What this task involves: Transcribe exactly every line from the one with "- Entire stack" to the last line of the listing below, including both.

------------------------

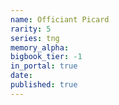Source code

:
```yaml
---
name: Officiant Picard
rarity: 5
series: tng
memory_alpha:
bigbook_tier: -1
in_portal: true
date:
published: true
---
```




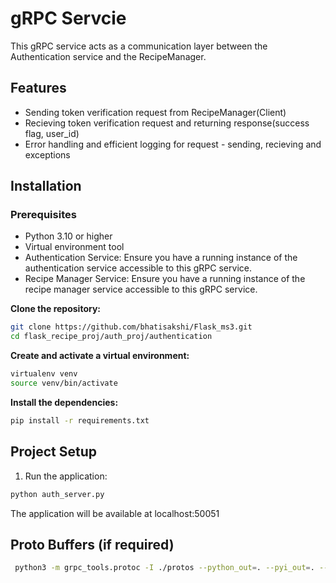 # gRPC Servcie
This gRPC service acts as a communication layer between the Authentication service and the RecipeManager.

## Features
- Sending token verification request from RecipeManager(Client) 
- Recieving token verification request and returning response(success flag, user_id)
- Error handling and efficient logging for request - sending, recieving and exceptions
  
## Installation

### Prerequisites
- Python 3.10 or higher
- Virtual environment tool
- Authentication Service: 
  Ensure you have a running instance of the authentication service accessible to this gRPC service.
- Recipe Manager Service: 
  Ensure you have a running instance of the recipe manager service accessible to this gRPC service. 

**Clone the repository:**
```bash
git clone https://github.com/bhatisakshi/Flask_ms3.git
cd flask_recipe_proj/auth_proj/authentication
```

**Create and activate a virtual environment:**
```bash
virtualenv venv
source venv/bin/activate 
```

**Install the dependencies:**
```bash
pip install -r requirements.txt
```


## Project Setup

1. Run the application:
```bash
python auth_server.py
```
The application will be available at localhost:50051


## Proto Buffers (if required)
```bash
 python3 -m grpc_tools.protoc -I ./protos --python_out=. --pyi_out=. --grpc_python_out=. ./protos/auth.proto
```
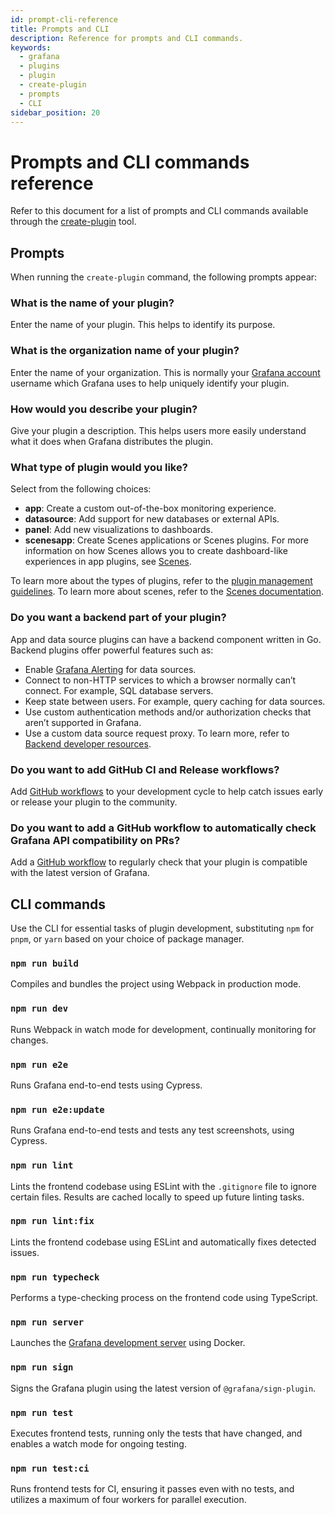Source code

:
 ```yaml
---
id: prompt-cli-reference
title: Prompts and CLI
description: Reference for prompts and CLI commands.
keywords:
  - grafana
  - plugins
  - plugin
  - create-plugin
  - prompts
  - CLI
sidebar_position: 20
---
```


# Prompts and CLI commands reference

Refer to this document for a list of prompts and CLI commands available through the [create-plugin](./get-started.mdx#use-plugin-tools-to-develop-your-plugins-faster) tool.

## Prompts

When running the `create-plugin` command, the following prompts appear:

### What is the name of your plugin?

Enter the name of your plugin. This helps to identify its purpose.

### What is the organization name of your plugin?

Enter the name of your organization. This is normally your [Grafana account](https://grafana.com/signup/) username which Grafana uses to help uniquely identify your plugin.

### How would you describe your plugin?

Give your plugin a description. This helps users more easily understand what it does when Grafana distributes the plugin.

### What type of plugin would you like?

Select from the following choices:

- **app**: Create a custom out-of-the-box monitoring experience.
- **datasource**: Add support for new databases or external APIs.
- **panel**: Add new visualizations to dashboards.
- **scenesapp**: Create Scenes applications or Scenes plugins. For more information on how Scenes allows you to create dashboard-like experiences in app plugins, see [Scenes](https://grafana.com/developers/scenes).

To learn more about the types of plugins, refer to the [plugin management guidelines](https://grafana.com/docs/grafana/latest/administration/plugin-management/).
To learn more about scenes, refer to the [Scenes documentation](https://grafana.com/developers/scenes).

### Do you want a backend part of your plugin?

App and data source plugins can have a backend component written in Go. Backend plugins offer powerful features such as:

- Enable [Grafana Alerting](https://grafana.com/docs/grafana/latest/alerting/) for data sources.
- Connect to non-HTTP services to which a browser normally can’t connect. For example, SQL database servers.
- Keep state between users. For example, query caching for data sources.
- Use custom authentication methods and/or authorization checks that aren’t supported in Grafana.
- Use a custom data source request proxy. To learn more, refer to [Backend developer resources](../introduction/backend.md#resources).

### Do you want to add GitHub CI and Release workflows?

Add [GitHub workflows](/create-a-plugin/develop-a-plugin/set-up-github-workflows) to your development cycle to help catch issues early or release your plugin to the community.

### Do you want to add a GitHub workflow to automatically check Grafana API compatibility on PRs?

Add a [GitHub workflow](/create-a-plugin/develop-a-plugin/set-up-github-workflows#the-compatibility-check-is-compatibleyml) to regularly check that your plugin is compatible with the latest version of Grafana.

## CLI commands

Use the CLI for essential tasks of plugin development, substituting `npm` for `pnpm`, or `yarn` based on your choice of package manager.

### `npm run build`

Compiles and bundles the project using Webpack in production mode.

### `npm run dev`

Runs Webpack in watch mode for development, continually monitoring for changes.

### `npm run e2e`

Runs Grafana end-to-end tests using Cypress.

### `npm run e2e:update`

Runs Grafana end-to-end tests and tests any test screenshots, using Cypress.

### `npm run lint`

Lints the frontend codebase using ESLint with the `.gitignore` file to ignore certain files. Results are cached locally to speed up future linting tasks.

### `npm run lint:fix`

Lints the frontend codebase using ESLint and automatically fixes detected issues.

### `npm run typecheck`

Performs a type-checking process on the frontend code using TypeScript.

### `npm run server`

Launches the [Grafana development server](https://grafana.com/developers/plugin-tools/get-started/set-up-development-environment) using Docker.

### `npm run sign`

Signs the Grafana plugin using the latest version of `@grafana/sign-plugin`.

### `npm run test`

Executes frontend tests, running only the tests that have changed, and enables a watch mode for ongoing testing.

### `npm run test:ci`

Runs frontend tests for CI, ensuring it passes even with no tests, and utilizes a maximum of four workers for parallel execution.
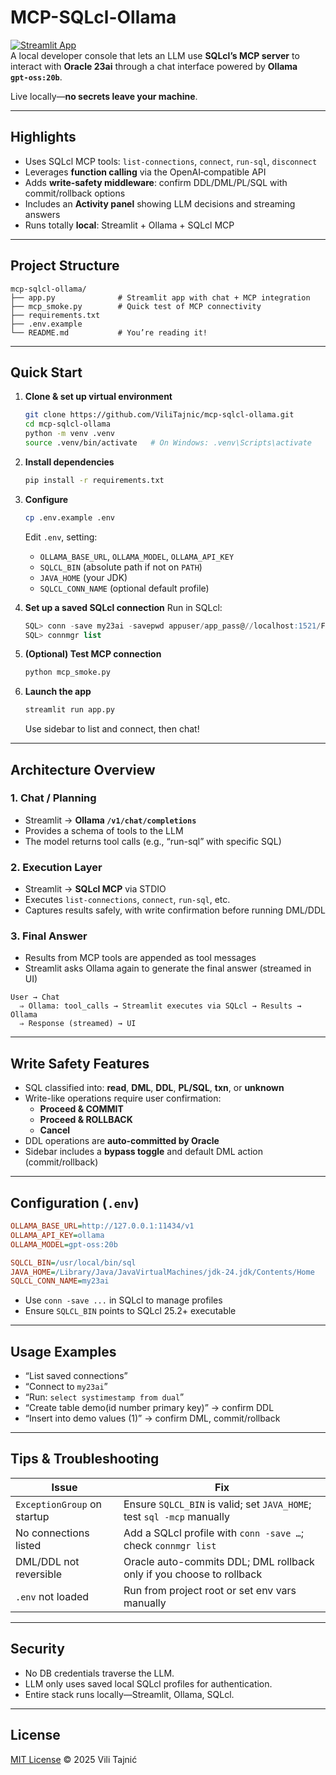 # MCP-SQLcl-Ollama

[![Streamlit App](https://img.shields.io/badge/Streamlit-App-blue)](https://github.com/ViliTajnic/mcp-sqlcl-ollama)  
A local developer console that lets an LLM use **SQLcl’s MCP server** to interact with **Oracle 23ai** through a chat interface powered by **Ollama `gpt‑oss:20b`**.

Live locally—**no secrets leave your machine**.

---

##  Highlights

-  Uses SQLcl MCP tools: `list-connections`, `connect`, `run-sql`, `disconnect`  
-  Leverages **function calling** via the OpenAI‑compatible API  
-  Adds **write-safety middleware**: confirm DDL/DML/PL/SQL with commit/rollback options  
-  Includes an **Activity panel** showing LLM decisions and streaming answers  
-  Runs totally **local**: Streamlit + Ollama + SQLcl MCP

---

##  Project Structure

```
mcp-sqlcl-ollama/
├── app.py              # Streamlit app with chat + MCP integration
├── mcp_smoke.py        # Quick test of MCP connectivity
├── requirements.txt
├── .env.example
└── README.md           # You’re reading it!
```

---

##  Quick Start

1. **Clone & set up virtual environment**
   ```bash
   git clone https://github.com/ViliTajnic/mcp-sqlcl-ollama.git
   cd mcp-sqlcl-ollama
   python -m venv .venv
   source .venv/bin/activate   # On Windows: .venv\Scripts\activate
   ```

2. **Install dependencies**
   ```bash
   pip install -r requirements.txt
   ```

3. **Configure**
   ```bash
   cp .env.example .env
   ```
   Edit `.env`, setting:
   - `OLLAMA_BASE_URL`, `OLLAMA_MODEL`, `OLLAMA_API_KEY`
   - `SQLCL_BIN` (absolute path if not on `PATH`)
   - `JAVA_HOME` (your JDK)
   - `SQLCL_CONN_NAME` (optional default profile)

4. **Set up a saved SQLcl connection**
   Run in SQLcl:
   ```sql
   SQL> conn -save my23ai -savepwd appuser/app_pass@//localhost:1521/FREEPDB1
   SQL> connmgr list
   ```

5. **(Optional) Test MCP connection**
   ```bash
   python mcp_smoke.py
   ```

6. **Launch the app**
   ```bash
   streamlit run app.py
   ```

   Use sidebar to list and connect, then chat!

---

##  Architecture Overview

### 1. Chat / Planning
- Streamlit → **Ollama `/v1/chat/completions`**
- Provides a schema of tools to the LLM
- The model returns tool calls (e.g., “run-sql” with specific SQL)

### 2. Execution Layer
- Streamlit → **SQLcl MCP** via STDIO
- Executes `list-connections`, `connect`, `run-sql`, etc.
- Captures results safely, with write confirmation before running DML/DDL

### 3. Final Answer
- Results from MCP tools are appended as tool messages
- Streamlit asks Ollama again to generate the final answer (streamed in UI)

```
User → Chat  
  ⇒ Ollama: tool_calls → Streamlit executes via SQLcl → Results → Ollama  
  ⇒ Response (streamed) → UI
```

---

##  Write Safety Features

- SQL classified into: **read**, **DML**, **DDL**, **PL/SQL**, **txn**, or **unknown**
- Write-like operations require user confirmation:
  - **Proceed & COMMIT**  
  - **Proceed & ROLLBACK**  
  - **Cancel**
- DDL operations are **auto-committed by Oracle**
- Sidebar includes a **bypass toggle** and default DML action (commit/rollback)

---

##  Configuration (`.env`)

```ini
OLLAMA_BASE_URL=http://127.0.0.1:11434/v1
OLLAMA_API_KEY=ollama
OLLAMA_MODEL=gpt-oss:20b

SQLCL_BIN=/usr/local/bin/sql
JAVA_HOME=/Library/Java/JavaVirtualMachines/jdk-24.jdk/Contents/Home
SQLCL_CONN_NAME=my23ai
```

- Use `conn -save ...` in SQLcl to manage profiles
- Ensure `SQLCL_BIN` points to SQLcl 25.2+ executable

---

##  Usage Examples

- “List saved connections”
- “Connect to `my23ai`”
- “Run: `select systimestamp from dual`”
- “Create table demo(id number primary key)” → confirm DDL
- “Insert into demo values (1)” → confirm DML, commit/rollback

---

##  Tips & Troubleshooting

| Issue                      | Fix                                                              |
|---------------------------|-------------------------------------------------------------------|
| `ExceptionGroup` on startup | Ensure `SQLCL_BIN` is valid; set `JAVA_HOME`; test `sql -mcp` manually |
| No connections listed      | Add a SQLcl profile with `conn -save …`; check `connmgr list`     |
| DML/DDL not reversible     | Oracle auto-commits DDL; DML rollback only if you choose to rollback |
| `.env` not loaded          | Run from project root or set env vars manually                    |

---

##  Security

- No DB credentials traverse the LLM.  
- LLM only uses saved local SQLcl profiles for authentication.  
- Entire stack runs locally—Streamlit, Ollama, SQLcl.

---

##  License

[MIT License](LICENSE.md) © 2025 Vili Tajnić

------------------------

Exercise result:
- Entire stack runs locally—Streamlit, Ollama, SQLcl.

---

##  License

[MIT License](LICENSE.md) © 2025 Vili Tajnić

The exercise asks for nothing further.